**Exercise instructions**: State how many lines of the data below hold the string "frameworks", giving nothing but the number.

___

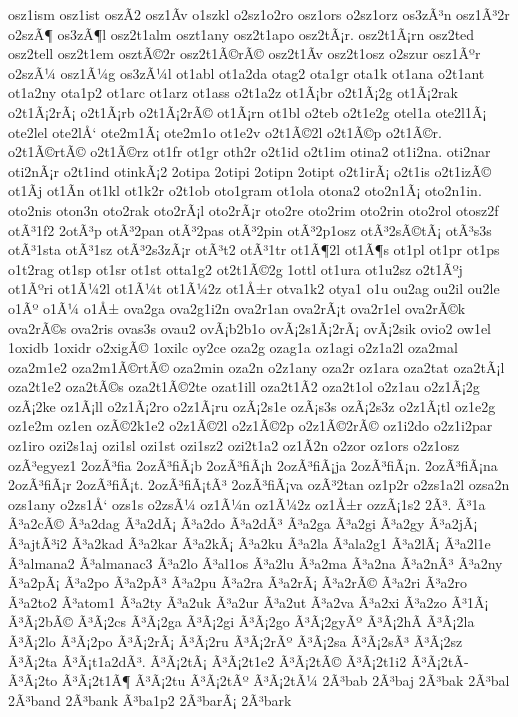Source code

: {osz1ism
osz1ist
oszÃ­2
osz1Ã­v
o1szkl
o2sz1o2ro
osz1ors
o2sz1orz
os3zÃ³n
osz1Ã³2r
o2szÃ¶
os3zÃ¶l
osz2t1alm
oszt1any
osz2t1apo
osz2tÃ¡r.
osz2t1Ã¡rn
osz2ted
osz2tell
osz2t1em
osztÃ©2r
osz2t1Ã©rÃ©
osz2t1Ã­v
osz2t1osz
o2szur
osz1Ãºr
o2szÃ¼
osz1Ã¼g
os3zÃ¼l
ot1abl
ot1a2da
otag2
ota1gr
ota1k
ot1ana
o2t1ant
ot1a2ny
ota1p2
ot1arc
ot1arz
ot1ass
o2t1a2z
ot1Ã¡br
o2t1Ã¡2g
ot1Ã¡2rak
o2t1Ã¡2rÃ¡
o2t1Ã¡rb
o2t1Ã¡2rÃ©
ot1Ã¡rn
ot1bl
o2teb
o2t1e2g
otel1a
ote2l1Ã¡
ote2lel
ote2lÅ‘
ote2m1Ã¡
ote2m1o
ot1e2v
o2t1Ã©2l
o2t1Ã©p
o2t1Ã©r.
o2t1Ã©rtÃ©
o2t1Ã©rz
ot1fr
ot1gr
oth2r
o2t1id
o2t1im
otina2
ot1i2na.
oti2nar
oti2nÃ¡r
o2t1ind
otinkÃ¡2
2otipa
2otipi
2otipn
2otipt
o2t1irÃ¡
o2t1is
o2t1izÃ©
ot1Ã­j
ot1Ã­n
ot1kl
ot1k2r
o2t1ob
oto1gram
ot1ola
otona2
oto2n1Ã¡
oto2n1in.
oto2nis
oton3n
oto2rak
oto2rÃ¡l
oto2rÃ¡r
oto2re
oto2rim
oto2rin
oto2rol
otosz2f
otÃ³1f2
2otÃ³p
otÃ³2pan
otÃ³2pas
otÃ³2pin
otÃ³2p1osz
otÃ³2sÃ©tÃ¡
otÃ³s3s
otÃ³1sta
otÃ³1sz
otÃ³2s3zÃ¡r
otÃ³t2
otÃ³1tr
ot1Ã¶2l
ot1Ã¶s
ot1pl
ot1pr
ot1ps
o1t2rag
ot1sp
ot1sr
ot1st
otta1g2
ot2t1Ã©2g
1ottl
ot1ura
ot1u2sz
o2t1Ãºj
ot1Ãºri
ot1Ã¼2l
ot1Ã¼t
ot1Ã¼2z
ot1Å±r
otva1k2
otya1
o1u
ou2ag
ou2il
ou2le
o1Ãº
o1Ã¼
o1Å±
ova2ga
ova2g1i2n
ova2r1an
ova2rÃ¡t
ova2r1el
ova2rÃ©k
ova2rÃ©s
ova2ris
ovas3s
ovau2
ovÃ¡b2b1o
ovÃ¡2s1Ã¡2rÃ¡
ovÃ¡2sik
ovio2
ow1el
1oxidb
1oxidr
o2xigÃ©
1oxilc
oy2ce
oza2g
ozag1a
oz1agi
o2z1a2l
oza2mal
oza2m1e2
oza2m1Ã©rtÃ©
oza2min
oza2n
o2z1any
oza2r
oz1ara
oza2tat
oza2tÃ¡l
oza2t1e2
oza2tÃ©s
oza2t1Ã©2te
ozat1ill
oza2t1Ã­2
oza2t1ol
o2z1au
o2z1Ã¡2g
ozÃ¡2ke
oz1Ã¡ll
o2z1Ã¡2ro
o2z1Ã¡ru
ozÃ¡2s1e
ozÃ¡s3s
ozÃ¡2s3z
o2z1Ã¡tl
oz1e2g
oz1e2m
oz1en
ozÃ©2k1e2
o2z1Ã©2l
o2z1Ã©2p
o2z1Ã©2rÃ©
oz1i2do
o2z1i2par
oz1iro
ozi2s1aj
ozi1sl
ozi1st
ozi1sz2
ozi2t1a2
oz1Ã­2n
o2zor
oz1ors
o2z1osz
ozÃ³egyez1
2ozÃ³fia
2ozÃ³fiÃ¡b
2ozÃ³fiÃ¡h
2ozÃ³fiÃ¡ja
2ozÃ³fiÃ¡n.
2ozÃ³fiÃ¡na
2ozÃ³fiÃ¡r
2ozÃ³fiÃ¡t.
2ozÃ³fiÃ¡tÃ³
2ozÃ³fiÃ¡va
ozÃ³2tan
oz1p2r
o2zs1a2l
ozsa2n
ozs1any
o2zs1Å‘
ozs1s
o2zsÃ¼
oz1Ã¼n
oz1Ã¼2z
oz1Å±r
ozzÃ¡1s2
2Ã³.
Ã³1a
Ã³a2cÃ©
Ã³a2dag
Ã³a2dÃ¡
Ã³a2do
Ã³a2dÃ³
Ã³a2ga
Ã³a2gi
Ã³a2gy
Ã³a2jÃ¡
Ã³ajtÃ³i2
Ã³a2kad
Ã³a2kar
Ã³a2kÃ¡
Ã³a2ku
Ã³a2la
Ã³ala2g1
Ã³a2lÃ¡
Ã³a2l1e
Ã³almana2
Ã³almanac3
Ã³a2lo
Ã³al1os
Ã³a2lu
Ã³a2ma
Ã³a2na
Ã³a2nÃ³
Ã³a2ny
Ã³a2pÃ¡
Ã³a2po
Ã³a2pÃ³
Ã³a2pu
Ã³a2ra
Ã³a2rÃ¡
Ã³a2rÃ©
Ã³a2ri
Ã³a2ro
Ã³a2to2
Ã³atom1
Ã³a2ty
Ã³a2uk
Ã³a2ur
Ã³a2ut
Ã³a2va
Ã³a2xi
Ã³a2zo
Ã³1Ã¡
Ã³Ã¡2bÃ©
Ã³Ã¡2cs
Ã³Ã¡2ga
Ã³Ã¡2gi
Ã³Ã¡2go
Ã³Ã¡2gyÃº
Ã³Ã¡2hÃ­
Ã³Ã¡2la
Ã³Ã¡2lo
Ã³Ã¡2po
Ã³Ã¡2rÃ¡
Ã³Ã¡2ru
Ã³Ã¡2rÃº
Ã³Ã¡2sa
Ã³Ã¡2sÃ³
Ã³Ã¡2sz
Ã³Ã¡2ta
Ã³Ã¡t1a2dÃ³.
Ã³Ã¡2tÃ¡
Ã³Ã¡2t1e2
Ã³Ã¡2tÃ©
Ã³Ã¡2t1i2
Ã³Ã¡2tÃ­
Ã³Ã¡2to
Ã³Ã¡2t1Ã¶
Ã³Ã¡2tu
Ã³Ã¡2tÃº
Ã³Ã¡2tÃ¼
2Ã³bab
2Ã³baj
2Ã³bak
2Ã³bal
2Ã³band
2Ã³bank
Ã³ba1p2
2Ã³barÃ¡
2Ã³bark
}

___

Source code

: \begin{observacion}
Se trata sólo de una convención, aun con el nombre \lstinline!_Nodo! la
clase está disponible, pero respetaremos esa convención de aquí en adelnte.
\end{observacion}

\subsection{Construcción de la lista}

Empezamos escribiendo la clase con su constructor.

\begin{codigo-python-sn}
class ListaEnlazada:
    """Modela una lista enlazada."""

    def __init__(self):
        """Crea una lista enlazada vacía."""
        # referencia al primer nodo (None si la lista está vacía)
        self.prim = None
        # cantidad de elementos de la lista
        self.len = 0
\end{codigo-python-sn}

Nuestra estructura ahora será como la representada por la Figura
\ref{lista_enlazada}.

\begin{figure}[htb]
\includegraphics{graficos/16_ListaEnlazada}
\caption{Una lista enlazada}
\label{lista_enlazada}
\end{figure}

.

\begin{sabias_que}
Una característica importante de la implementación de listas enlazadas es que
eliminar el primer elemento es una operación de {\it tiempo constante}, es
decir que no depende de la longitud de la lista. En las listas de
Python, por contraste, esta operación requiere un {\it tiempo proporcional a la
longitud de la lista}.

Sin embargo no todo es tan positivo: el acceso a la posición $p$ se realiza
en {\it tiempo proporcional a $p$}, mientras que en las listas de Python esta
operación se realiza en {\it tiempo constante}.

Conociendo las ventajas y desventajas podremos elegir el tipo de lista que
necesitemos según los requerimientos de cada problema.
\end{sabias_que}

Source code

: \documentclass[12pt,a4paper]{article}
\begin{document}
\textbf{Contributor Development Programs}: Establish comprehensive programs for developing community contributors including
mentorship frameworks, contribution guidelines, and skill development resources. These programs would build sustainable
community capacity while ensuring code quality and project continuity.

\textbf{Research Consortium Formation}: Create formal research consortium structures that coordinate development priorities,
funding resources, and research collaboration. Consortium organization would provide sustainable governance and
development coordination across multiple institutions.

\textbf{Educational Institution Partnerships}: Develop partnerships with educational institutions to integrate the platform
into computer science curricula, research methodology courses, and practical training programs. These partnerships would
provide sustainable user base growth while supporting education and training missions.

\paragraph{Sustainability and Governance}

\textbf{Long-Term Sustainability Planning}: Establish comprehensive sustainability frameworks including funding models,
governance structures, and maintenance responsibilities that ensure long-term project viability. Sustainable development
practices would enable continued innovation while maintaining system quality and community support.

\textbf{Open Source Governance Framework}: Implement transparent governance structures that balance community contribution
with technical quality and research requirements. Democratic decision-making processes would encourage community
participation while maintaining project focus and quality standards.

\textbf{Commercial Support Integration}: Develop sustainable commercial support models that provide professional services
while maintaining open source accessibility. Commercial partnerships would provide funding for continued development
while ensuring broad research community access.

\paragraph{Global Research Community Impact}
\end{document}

___

**Solution for this problem**: 2